Deutscher Gewerkschaftsbund

PM 097 - 19.05.2015

DGB fordert Rückerstattung der Kita-Gebühren

Der Wiesbadener DGB-Vorsitzende Philipp Jacks übt scharfe Kritik an den Äußerungen des CDU-Fraktionsvorsitzenden, Bernhard Lorenz, und der Leiterin des städtischen Amts für Soziale Arbeit, Christa Enders: „Wenn Frau Enders sagt, sie sei nach Prüfung der Rechtsgrundlagen zu dem Entschluss gekommen, den Eltern den entstandenen Schaden nicht zurückzuerstatten, dann zeugt das von Rücksichtslosigkeit gegenüber der betroffenen Eltern“, so Jacks. Dass die vergleichsweise wohlsituierte Landeshauptstadt sich die Stadtkasse auf Kosten der Eltern aufbessern wolle, hält der DGB-Vorsitzende für einen Skandal.

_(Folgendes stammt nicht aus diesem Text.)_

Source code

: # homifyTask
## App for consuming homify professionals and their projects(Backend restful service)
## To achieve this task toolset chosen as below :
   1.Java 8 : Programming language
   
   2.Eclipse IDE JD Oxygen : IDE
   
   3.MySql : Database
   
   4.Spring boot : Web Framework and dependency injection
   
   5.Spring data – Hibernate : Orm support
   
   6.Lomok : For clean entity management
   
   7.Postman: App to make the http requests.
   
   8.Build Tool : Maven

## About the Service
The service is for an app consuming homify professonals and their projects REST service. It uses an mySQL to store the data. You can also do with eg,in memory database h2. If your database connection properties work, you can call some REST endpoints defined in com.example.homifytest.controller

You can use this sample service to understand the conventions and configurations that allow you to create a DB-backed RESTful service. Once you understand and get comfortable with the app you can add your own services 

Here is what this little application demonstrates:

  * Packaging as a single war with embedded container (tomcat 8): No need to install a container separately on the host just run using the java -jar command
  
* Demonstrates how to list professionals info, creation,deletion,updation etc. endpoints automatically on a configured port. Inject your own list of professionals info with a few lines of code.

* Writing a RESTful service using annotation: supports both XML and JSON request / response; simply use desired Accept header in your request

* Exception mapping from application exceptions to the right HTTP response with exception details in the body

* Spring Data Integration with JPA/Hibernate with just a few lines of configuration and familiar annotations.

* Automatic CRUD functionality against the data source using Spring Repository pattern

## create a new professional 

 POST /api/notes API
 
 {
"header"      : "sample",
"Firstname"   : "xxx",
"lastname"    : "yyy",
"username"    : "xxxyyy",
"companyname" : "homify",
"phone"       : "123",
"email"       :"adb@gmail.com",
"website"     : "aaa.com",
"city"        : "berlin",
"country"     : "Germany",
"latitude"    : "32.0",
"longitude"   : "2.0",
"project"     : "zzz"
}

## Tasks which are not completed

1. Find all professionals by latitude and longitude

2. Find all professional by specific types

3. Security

Auch die Äußerungen des CDU-Fraktionsvorsitzenden kritisiert Jacks scharf: „Bernhard Lorenz sagt im selben Atemzug, dass er jegliches Nachgeben seitens der Arbeitgeber für unverantwortlich hält und die einzigen Leidtragenden die Eltern seien. Ich sage: dass die Arbeitgeberseite nach mehreren Warnstreiks und nun fast zwei Wochen Erzwingungsstreik noch kein einziges Angebot vorgelegt hat, ist eine absolute Frechheit gegenüber den betroffenen Eltern. Bei der nächsten Kommunalwahl wird sich hoffentlich zeigen, dass auch die politisch Verantwortlichen die Leidtragenden dieses Pokerspiels sein werden! Denn auch jetzt schon beteiligen sich Eltern an den Protestaktionen der Erzieherinnen und Erziehern, und es gibt nach wie vor großes Verständnis für die Forderungen.“

Jacks verwies auf andere Kommunen wie Hanau und viele andere bundesweit, die trotz oder gerade wegen strittiger Rechtsgrundlagen die Kita-Beiträge zurückerstatten. „Falls die Landeshauptstadt Wiesbaden bei ihrer Haltung bleibt, wird sie mit einer Klagewelle und den entsprechenden Gerichts- und Anwaltskosten rechnen müssen. Statt sich die Gunst der Eltern zu verspielen und am Ende doch zahlen zu müssen, sollte sie lieber jetzt klüger sein und nachgeben.“ Sich darauf zu verlassen, dass nur wenige Eltern klagen würden, würde nach Ansicht des DGB-Vorsitzenden vor allem den ärmeren Eltern schaden, da diese das finanzielle Risiko eines Gerichtsverfahrens eher nicht eingehen würden.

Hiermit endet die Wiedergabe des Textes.